Mungkinkah aku gila? Kurasa tidak, selama khayalanku membuatku terjaga dari
keterpurukan. Sakitkah aku? Secara psikologis? Mungkinkah father
complex? Atau hanya rindu yang merindu pekat? Tiada sosok yang sanggup
menggantikan dirimu.
Tapi jadi bagus
juga kan? Belajar dari kehilangan. Membuat kita lebih dewasa, mandiri, tidak
cengeng, dan sedikit introvert. Hanya menampakkan tawa sedang tangis selalu
bergemuruh di jiwa. Tak usah mereka tahu. Itu hanya rahasia kita.
Tapi mengapa
ketegaran itu, yang kubangun sepuluh tahun sering luruh sekejap saat [ingin]

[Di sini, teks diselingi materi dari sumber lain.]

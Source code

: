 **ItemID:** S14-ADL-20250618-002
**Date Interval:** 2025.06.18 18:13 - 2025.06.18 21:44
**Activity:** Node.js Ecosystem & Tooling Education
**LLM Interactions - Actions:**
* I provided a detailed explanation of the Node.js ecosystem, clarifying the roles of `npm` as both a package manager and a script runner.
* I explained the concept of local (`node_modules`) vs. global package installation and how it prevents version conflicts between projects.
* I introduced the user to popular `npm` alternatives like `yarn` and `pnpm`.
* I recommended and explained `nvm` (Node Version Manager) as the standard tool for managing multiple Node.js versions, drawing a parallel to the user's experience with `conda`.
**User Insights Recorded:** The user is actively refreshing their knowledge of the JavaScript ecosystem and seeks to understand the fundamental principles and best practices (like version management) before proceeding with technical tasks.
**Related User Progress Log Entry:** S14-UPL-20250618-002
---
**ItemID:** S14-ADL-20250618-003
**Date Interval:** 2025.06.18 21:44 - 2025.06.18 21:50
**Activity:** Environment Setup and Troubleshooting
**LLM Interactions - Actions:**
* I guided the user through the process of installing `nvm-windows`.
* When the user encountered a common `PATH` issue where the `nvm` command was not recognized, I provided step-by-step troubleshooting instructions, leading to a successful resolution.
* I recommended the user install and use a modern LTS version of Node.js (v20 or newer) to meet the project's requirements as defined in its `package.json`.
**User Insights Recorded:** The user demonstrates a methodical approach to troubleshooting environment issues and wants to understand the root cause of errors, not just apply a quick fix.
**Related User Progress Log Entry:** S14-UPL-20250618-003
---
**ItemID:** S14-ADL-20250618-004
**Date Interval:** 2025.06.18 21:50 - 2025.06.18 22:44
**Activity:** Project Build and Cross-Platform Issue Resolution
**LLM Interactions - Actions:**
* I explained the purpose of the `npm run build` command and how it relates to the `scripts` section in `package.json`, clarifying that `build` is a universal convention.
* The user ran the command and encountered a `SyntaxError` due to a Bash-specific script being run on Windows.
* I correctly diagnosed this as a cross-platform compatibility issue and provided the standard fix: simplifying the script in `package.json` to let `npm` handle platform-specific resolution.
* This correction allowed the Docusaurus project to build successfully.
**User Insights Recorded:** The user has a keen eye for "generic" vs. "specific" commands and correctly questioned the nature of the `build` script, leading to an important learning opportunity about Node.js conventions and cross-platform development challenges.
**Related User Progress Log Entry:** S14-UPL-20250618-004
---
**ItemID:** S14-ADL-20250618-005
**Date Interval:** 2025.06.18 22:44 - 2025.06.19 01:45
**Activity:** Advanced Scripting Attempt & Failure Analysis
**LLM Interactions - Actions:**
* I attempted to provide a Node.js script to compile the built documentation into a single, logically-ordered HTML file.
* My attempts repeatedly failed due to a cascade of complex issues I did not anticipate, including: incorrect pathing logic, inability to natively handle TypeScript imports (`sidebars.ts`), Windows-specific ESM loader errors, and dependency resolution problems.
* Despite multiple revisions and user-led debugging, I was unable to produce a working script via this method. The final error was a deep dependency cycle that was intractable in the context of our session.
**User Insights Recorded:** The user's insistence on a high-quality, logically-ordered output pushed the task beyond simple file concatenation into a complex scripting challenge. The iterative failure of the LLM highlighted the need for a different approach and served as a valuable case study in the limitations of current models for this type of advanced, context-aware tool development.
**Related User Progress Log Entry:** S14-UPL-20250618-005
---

kusebut namamu. Sesungguhnya menyebut namamu atau julukanmu pun ku tak bisa.
Tak sanggup. Dan keirian seperti bocah masih sering menghampiri, kala melihat
anak-anak di taman, bus, atau di jalan bergandeng atau digendong oleh ayah
mereka. Aahh…agoniaku. Tak akan lengkap hidupku tanpamu. Agoniaku.